_Exercise goal:_ This exercise asks for an exact copy of every entry below, with pictures omitted.

(Beginning of Material for the task)

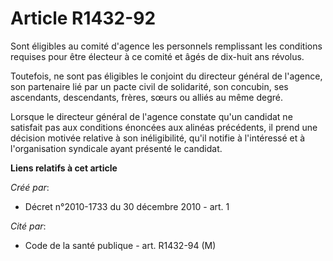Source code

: # Article R1432-92

Sont éligibles au comité d'agence les personnels remplissant les conditions requises pour être électeur à ce comité et âgés
de dix-huit ans révolus. 

Toutefois, ne sont pas éligibles le conjoint du directeur général de l'agence, son partenaire lié par un pacte civil de
solidarité, son concubin, ses ascendants, descendants, frères, sœurs ou alliés au même degré. 

Lorsque le directeur général de l'agence constate qu'un candidat ne satisfait pas aux conditions énoncées aux alinéas
précédents, il prend une décision motivée relative à son inéligibilité, qu'il notifie à l'intéressé et à l'organisation
syndicale ayant présenté le candidat.

**Liens relatifs à cet article**

_Créé par_:

  - Décret n°2010-1733 du 30 décembre 2010 - art. 1

_Cité par_:

  - Code de la santé publique - art. R1432-94 (M)
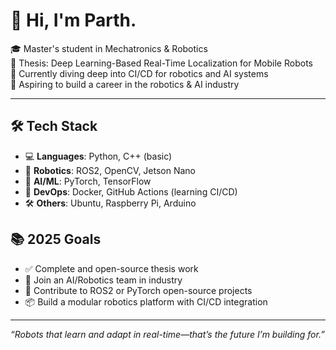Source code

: # 👋 Hi, I'm Parth.

🎓 Master's student in Mechatronics & Robotics  
🧠 Thesis: Deep Learning-Based Real-Time Localization for Mobile Robots  
🔧 Currently diving deep into CI/CD for robotics and AI systems  
🎯 Aspiring to build a career in the robotics & AI industry

---

## 🛠️ Tech Stack

- 💻 **Languages**: Python, C++ (basic)
- 🤖 **Robotics**: ROS2, OpenCV, Jetson Nano
- 🧠 **AI/ML**: PyTorch, TensorFlow
- 🐳 **DevOps**: Docker, GitHub Actions (learning CI/CD)
- 🛠️ **Others**: Ubuntu, Raspberry Pi, Arduino

## 📚 2025 Goals

- ✅ Complete and open-source thesis work  
- 🚀 Join an AI/Robotics team in industry  
- 🧠 Contribute to ROS2 or PyTorch open-source projects  
- 📦 Build a modular robotics platform with CI/CD integration

---

_“Robots that learn and adapt in real-time—that’s the future I’m building for.”_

(End of Material for the task)

_Reply:_
Source code

: # Article R1432-92

Sont éligibles au comité d'agence les personnels remplissant les conditions requises pour être électeur à ce comité et âgés
de dix-huit ans révolus. 

Toutefois, ne sont pas éligibles le conjoint du directeur général de l'agence, son partenaire lié par un pacte civil de
solidarité, son concubin, ses ascendants, descendants, frères, sœurs ou alliés au même degré. 

Lorsque le directeur général de l'agence constate qu'un candidat ne satisfait pas aux conditions énoncées aux alinéas
précédents, il prend une décision motivée relative à son inéligibilité, qu'il notifie à l'intéressé et à l'organisation
syndicale ayant présenté le candidat.

**Liens relatifs à cet article**

_Créé par_:

  - Décret n°2010-1733 du 30 décembre 2010 - art. 1

_Cité par_:

  - Code de la santé publique - art. R1432-94 (M)
Source code

: # 👋 Hi, I'm Parth.

🎓 Master's student in Mechatronics & Robotics  
🧠 Thesis: Deep Learning-Based Real-Time Localization for Mobile Robots  
🔧 Currently diving deep into CI/CD for robotics and AI systems  
🎯 Aspiring to build a career in the robotics & AI industry

---

## 🛠️ Tech Stack

- 💻 **Languages**: Python, C++ (basic)
- 🤖 **Robotics**: ROS2, OpenCV, Jetson Nano
- 🧠 **AI/ML**: PyTorch, TensorFlow
- 🐳 **DevOps**: Docker, GitHub Actions (learning CI/CD)
- 🛠️ **Others**: Ubuntu, Raspberry Pi, Arduino

## 📚 2025 Goals

- ✅ Complete and open-source thesis work  
- 🚀 Join an AI/Robotics team in industry  
- 🧠 Contribute to ROS2 or PyTorch open-source projects  
- 📦 Build a modular robotics platform with CI/CD integration

---

_“Robots that learn and adapt in real-time—that’s the future I’m building for.”_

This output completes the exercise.